Entries taken from a collection:
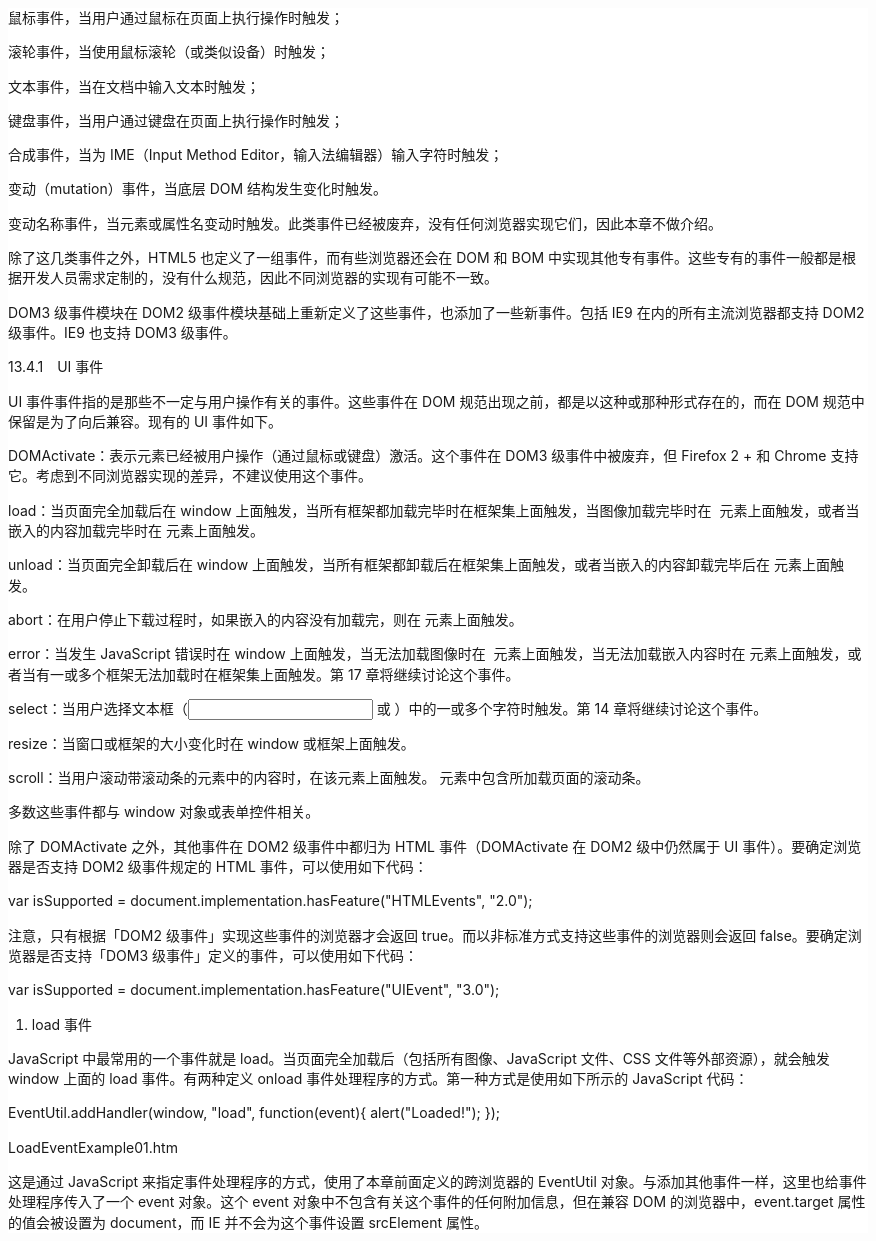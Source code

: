 鼠标事件，当用户通过鼠标在页面上执行操作时触发；

滚轮事件，当使用鼠标滚轮（或类似设备）时触发；

文本事件，当在文档中输入文本时触发；

键盘事件，当用户通过键盘在页面上执行操作时触发；

合成事件，当为 IME（Input Method Editor，输入法编辑器）输入字符时触发；

变动（mutation）事件，当底层 DOM 结构发生变化时触发。

变动名称事件，当元素或属性名变动时触发。此类事件已经被废弃，没有任何浏览器实现它们，因此本章不做介绍。

除了这几类事件之外，HTML5 也定义了一组事件，而有些浏览器还会在 DOM 和 BOM 中实现其他专有事件。这些专有的事件一般都是根据开发人员需求定制的，没有什么规范，因此不同浏览器的实现有可能不一致。

DOM3 级事件模块在 DOM2 级事件模块基础上重新定义了这些事件，也添加了一些新事件。包括 IE9 在内的所有主流浏览器都支持 DOM2 级事件。IE9 也支持 DOM3 级事件。

13.4.1　UI 事件

UI 事件事件指的是那些不一定与用户操作有关的事件。这些事件在 DOM 规范出现之前，都是以这种或那种形式存在的，而在 DOM 规范中保留是为了向后兼容。现有的 UI 事件如下。

DOMActivate：表示元素已经被用户操作（通过鼠标或键盘）激活。这个事件在 DOM3 级事件中被废弃，但 Firefox 2 + 和 Chrome 支持它。考虑到不同浏览器实现的差异，不建议使用这个事件。

load：当页面完全加载后在 window 上面触发，当所有框架都加载完毕时在框架集上面触发，当图像加载完毕时在 <img> 元素上面触发，或者当嵌入的内容加载完毕时在 <object> 元素上面触发。

unload：当页面完全卸载后在 window 上面触发，当所有框架都卸载后在框架集上面触发，或者当嵌入的内容卸载完毕后在 <object> 元素上面触发。

abort：在用户停止下载过程时，如果嵌入的内容没有加载完，则在 <object> 元素上面触发。

error：当发生 JavaScript 错误时在 window 上面触发，当无法加载图像时在 <img> 元素上面触发，当无法加载嵌入内容时在 <object> 元素上面触发，或者当有一或多个框架无法加载时在框架集上面触发。第 17 章将继续讨论这个事件。

select：当用户选择文本框（<input> 或 <texterea>）中的一或多个字符时触发。第 14 章将继续讨论这个事件。

resize：当窗口或框架的大小变化时在 window 或框架上面触发。

scroll：当用户滚动带滚动条的元素中的内容时，在该元素上面触发。<body> 元素中包含所加载页面的滚动条。

多数这些事件都与 window 对象或表单控件相关。

除了 DOMActivate 之外，其他事件在 DOM2 级事件中都归为 HTML 事件（DOMActivate 在 DOM2 级中仍然属于 UI 事件）。要确定浏览器是否支持 DOM2 级事件规定的 HTML 事件，可以使用如下代码：

var isSupported = document.implementation.hasFeature("HTMLEvents", "2.0");

注意，只有根据「DOM2 级事件」实现这些事件的浏览器才会返回 true。而以非标准方式支持这些事件的浏览器则会返回 false。要确定浏览器是否支持「DOM3 级事件」定义的事件，可以使用如下代码：

var isSupported = document.implementation.hasFeature("UIEvent", "3.0");

1. load 事件

JavaScript 中最常用的一个事件就是 load。当页面完全加载后（包括所有图像、JavaScript 文件、CSS 文件等外部资源），就会触发 window 上面的 load 事件。有两种定义 onload 事件处理程序的方式。第一种方式是使用如下所示的 JavaScript 代码：

EventUtil.addHandler(window, "load", function(event){ alert("Loaded!"); });

LoadEventExample01.htm

这是通过 JavaScript 来指定事件处理程序的方式，使用了本章前面定义的跨浏览器的 EventUtil 对象。与添加其他事件一样，这里也给事件处理程序传入了一个 event 对象。这个 event 对象中不包含有关这个事件的任何附加信息，但在兼容 DOM 的浏览器中，event.target 属性的值会被设置为 document，而 IE 并不会为这个事件设置 srcElement 属性。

■ **Task statement**:
Reproduce only the lines above spanning from the line containing "DOMActivate：表示元素已经被用户操作（通过鼠标或键盘）激活。这个事件在 DOM3 级事件中被废弃，但" through the line containing "多数这些事件都与 window 对象或表单控件相关。", word for word.

■ **Solution to this task**:
DOMActivate：表示元素已经被用户操作（通过鼠标或键盘）激活。这个事件在 DOM3 级事件中被废弃，但 Firefox 2 + 和 Chrome 支持它。考虑到不同浏览器实现的差异，不建议使用这个事件。

load：当页面完全加载后在 window 上面触发，当所有框架都加载完毕时在框架集上面触发，当图像加载完毕时在 <img> 元素上面触发，或者当嵌入的内容加载完毕时在 <object> 元素上面触发。

unload：当页面完全卸载后在 window 上面触发，当所有框架都卸载后在框架集上面触发，或者当嵌入的内容卸载完毕后在 <object> 元素上面触发。

abort：在用户停止下载过程时，如果嵌入的内容没有加载完，则在 <object> 元素上面触发。

error：当发生 JavaScript 错误时在 window 上面触发，当无法加载图像时在 <img> 元素上面触发，当无法加载嵌入内容时在 <object> 元素上面触发，或者当有一或多个框架无法加载时在框架集上面触发。第 17 章将继续讨论这个事件。

select：当用户选择文本框（<input> 或 <texterea>）中的一或多个字符时触发。第 14 章将继续讨论这个事件。

resize：当窗口或框架的大小变化时在 window 或框架上面触发。

scroll：当用户滚动带滚动条的元素中的内容时，在该元素上面触发。<body> 元素中包含所加载页面的滚动条。

多数这些事件都与 window 对象或表单控件相关。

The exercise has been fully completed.